START Supplied material

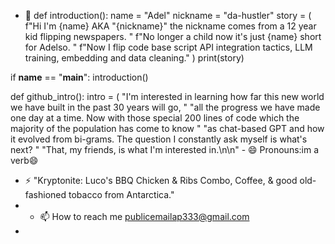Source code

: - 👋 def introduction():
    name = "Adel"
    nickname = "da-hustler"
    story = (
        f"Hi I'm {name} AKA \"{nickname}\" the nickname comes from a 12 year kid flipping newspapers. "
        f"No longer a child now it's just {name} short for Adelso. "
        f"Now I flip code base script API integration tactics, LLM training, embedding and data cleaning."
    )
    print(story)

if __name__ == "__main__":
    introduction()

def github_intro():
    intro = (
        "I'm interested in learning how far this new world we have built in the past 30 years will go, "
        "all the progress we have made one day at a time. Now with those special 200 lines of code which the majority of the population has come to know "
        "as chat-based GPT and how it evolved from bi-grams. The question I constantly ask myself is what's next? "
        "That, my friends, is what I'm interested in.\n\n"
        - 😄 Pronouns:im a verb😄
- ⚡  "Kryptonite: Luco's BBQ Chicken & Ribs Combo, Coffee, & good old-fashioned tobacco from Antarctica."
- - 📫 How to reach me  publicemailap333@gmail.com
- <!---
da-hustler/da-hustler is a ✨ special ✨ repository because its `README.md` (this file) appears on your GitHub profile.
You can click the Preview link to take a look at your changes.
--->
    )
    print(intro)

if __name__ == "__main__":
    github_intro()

END Supplied material

**What is being asked:** Return each line above word for word. Skip the pictures.

**Result below:**
Source code

: - 👋 def introduction():
    name = "Adel"
    nickname = "da-hustler"
    story = (
        f"Hi I'm {name} AKA \"{nickname}\" the nickname comes from a 12 year kid flipping newspapers. "
        f"No longer a child now it's just {name} short for Adelso. "
        f"Now I flip code base script API integration tactics, LLM training, embedding and data cleaning."
    )
    print(story)

if __name__ == "__main__":
    introduction()

def github_intro():
    intro = (
        "I'm interested in learning how far this new world we have built in the past 30 years will go, "
        "all the progress we have made one day at a time. Now with those special 200 lines of code which the majority of the population has come to know "
        "as chat-based GPT and how it evolved from bi-grams. The question I constantly ask myself is what's next? "
        "That, my friends, is what I'm interested in.\n\n"
        - 😄 Pronouns:im a verb😄
- ⚡  "Kryptonite: Luco's BBQ Chicken & Ribs Combo, Coffee, & good old-fashioned tobacco from Antarctica."
- - 📫 How to reach me  publicemailap333@gmail.com
- <!---
da-hustler/da-hustler is a ✨ special ✨ repository because its `README.md` (this file) appears on your GitHub profile.
You can click the Preview link to take a look at your changes.
--->
    )
    print(intro)

if __name__ == "__main__":
    github_intro()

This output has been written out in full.